* [Required action] In your copy of the data, omit the pictures and keep all else exactly as given.

* [Records to process]
┄┄┄┄┄┄

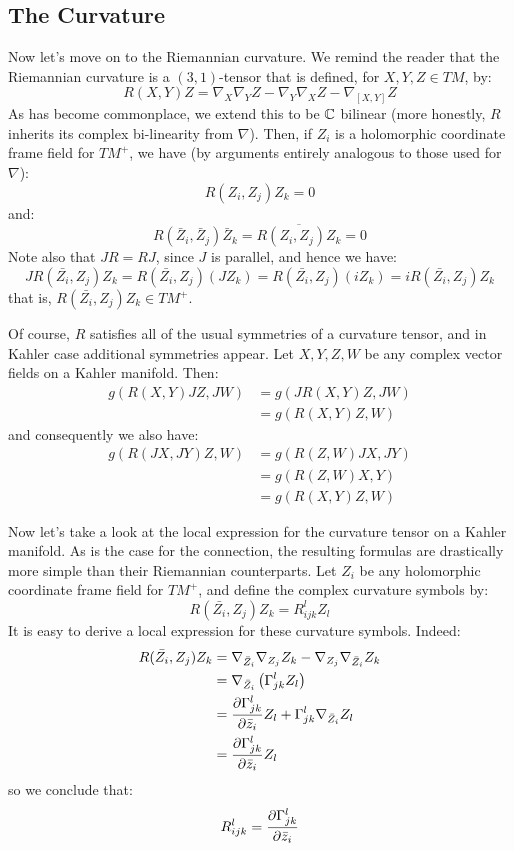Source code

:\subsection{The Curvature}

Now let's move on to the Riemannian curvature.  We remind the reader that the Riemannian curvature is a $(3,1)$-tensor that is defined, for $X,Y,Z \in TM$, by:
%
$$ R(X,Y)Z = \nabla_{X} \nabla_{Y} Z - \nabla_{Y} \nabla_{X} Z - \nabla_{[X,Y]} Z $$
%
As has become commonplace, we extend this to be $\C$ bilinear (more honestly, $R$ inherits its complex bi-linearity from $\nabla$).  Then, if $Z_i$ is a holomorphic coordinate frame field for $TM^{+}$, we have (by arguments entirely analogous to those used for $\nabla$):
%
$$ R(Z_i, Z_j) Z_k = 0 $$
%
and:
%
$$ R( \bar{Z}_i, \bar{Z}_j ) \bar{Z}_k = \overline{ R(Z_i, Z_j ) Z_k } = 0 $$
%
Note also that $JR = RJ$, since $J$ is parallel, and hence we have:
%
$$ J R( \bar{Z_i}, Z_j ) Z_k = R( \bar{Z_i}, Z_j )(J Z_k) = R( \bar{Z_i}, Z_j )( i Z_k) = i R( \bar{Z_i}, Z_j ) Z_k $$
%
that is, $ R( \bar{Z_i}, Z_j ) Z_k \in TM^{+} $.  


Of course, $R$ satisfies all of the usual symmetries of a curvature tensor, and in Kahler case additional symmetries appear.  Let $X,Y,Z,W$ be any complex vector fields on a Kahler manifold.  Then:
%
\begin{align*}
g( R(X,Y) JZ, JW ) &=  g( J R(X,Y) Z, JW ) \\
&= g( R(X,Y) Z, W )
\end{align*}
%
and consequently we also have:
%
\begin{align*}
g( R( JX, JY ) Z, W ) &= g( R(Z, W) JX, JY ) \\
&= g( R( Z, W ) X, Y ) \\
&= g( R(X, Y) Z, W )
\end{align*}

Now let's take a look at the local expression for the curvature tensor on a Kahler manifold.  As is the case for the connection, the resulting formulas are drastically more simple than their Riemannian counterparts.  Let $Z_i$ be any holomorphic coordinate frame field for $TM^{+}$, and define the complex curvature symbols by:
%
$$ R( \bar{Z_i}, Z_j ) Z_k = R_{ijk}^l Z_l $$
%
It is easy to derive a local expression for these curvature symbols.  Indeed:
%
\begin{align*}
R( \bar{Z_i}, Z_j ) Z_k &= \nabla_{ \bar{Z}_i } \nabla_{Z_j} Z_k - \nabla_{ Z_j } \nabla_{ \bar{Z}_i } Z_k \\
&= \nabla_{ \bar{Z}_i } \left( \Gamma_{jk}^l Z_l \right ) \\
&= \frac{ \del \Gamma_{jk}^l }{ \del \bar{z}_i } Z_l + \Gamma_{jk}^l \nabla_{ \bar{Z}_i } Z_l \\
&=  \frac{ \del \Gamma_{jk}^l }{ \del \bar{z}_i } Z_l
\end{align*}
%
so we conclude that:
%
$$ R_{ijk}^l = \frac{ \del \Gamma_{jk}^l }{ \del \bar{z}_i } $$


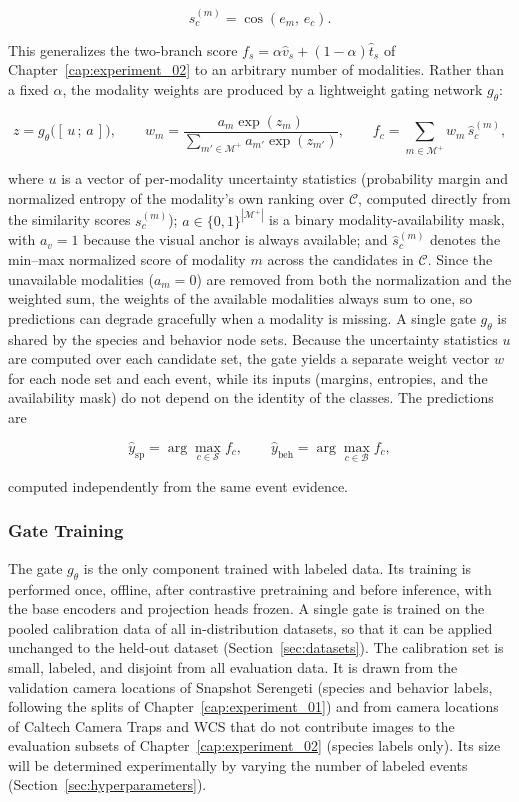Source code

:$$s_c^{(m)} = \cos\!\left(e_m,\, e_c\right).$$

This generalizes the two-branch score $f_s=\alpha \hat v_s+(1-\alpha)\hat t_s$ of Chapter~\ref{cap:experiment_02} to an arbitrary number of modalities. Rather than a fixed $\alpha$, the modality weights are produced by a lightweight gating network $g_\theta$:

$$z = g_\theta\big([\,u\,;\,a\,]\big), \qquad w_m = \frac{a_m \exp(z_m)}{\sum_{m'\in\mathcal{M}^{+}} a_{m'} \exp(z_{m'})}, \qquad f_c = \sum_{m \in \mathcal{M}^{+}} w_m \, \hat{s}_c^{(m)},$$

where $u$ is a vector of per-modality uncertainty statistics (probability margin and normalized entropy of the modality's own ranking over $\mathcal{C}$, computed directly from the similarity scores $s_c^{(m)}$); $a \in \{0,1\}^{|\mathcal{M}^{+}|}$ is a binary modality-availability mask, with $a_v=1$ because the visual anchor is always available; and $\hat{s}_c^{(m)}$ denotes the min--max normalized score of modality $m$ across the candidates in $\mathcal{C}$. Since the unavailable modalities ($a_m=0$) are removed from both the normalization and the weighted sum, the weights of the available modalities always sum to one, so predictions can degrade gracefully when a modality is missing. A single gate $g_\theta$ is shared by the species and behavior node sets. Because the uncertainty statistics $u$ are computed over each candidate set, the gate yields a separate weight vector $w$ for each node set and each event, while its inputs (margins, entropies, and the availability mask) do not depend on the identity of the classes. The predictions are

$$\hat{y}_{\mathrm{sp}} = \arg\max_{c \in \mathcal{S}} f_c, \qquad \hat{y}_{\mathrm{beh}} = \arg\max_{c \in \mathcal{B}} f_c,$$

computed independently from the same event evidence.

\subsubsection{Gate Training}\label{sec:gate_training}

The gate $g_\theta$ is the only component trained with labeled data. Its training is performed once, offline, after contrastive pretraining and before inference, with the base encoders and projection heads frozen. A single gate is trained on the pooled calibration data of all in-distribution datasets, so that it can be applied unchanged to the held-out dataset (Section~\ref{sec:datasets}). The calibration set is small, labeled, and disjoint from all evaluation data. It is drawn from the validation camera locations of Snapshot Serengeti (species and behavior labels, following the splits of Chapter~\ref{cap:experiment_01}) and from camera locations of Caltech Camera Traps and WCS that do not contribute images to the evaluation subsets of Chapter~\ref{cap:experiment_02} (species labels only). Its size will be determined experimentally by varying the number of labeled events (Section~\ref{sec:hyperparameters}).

┄┄┄┄┄┄

* [Written solution]
Source code

:\subsection{The Curvature}

Now let's move on to the Riemannian curvature.  We remind the reader that the Riemannian curvature is a $(3,1)$-tensor that is defined, for $X,Y,Z \in TM$, by:
%
$$ R(X,Y)Z = \nabla_{X} \nabla_{Y} Z - \nabla_{Y} \nabla_{X} Z - \nabla_{[X,Y]} Z $$
%
As has become commonplace, we extend this to be $\C$ bilinear (more honestly, $R$ inherits its complex bi-linearity from $\nabla$).  Then, if $Z_i$ is a holomorphic coordinate frame field for $TM^{+}$, we have (by arguments entirely analogous to those used for $\nabla$):
%
$$ R(Z_i, Z_j) Z_k = 0 $$
%
and:
%
$$ R( \bar{Z}_i, \bar{Z}_j ) \bar{Z}_k = \overline{ R(Z_i, Z_j ) Z_k } = 0 $$
%
Note also that $JR = RJ$, since $J$ is parallel, and hence we have:
%
$$ J R( \bar{Z_i}, Z_j ) Z_k = R( \bar{Z_i}, Z_j )(J Z_k) = R( \bar{Z_i}, Z_j )( i Z_k) = i R( \bar{Z_i}, Z_j ) Z_k $$
%
that is, $ R( \bar{Z_i}, Z_j ) Z_k \in TM^{+} $.  


Of course, $R$ satisfies all of the usual symmetries of a curvature tensor, and in Kahler case additional symmetries appear.  Let $X,Y,Z,W$ be any complex vector fields on a Kahler manifold.  Then:
%
\begin{align*}
g( R(X,Y) JZ, JW ) &=  g( J R(X,Y) Z, JW ) \\
&= g( R(X,Y) Z, W )
\end{align*}
%
and consequently we also have:
%
\begin{align*}
g( R( JX, JY ) Z, W ) &= g( R(Z, W) JX, JY ) \\
&= g( R( Z, W ) X, Y ) \\
&= g( R(X, Y) Z, W )
\end{align*}

Now let's take a look at the local expression for the curvature tensor on a Kahler manifold.  As is the case for the connection, the resulting formulas are drastically more simple than their Riemannian counterparts.  Let $Z_i$ be any holomorphic coordinate frame field for $TM^{+}$, and define the complex curvature symbols by:
%
$$ R( \bar{Z_i}, Z_j ) Z_k = R_{ijk}^l Z_l $$
%
It is easy to derive a local expression for these curvature symbols.  Indeed:
%
\begin{align*}
R( \bar{Z_i}, Z_j ) Z_k &= \nabla_{ \bar{Z}_i } \nabla_{Z_j} Z_k - \nabla_{ Z_j } \nabla_{ \bar{Z}_i } Z_k \\
&= \nabla_{ \bar{Z}_i } \left( \Gamma_{jk}^l Z_l \right ) \\
&= \frac{ \del \Gamma_{jk}^l }{ \del \bar{z}_i } Z_l + \Gamma_{jk}^l \nabla_{ \bar{Z}_i } Z_l \\
&=  \frac{ \del \Gamma_{jk}^l }{ \del \bar{z}_i } Z_l
\end{align*}
%
so we conclude that:
%
$$ R_{ijk}^l = \frac{ \del \Gamma_{jk}^l }{ \del \bar{z}_i } $$


Source code

:$$s_c^{(m)} = \cos\!\left(e_m,\, e_c\right).$$

This generalizes the two-branch score $f_s=\alpha \hat v_s+(1-\alpha)\hat t_s$ of Chapter~\ref{cap:experiment_02} to an arbitrary number of modalities. Rather than a fixed $\alpha$, the modality weights are produced by a lightweight gating network $g_\theta$:

$$z = g_\theta\big([\,u\,;\,a\,]\big), \qquad w_m = \frac{a_m \exp(z_m)}{\sum_{m'\in\mathcal{M}^{+}} a_{m'} \exp(z_{m'})}, \qquad f_c = \sum_{m \in \mathcal{M}^{+}} w_m \, \hat{s}_c^{(m)},$$

where $u$ is a vector of per-modality uncertainty statistics (probability margin and normalized entropy of the modality's own ranking over $\mathcal{C}$, computed directly from the similarity scores $s_c^{(m)}$); $a \in \{0,1\}^{|\mathcal{M}^{+}|}$ is a binary modality-availability mask, with $a_v=1$ because the visual anchor is always available; and $\hat{s}_c^{(m)}$ denotes the min--max normalized score of modality $m$ across the candidates in $\mathcal{C}$. Since the unavailable modalities ($a_m=0$) are removed from both the normalization and the weighted sum, the weights of the available modalities always sum to one, so predictions can degrade gracefully when a modality is missing. A single gate $g_\theta$ is shared by the species and behavior node sets. Because the uncertainty statistics $u$ are computed over each candidate set, the gate yields a separate weight vector $w$ for each node set and each event, while its inputs (margins, entropies, and the availability mask) do not depend on the identity of the classes. The predictions are

$$\hat{y}_{\mathrm{sp}} = \arg\max_{c \in \mathcal{S}} f_c, \qquad \hat{y}_{\mathrm{beh}} = \arg\max_{c \in \mathcal{B}} f_c,$$

computed independently from the same event evidence.

\subsubsection{Gate Training}\label{sec:gate_training}

The gate $g_\theta$ is the only component trained with labeled data. Its training is performed once, offline, after contrastive pretraining and before inference, with the base encoders and projection heads frozen. A single gate is trained on the pooled calibration data of all in-distribution datasets, so that it can be applied unchanged to the held-out dataset (Section~\ref{sec:datasets}). The calibration set is small, labeled, and disjoint from all evaluation data. It is drawn from the validation camera locations of Snapshot Serengeti (species and behavior labels, following the splits of Chapter~\ref{cap:experiment_01}) and from camera locations of Caltech Camera Traps and WCS that do not contribute images to the evaluation subsets of Chapter~\ref{cap:experiment_02} (species labels only). Its size will be determined experimentally by varying the number of labeled events (Section~\ref{sec:hyperparameters}).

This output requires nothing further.